(EXERCISE DESCRIPTION)
State the number of lines in the records that contain "from", with no other words.

Segment Start: MATERIAL FOR THE TASK

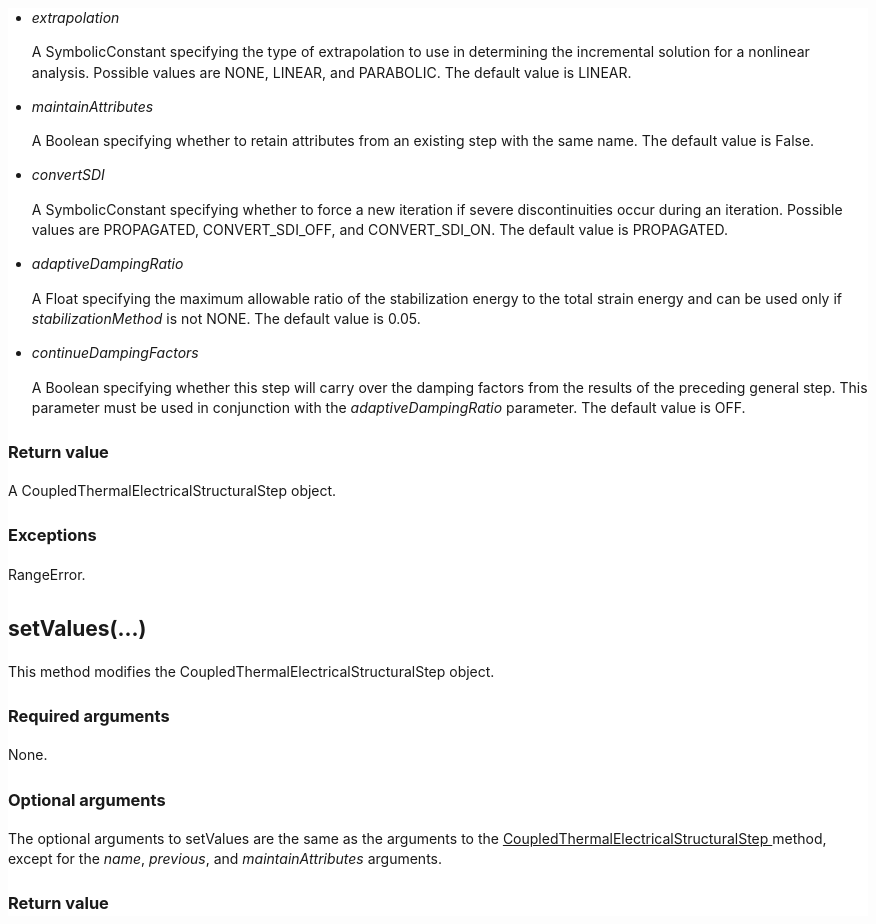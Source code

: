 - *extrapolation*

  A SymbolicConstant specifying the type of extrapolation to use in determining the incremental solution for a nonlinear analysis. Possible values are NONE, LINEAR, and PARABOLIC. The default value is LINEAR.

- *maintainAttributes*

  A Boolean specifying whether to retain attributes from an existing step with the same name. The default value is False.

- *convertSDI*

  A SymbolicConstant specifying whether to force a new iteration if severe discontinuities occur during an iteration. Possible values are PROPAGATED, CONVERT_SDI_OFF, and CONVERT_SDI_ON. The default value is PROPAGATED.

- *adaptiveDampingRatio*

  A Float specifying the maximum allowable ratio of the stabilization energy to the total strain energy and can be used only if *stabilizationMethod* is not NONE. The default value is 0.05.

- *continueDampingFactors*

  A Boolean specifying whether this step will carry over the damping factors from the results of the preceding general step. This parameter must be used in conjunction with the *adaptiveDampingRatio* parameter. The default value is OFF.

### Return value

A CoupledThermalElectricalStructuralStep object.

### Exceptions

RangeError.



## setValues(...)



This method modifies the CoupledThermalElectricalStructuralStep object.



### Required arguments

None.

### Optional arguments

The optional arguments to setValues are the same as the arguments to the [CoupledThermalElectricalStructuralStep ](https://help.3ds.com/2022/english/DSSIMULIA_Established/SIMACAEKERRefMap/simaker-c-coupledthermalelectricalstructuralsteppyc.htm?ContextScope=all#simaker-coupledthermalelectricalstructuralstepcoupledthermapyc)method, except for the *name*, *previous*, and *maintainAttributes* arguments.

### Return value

Segment End: MATERIAL FOR THE TASK

(ANSWER BOX)
2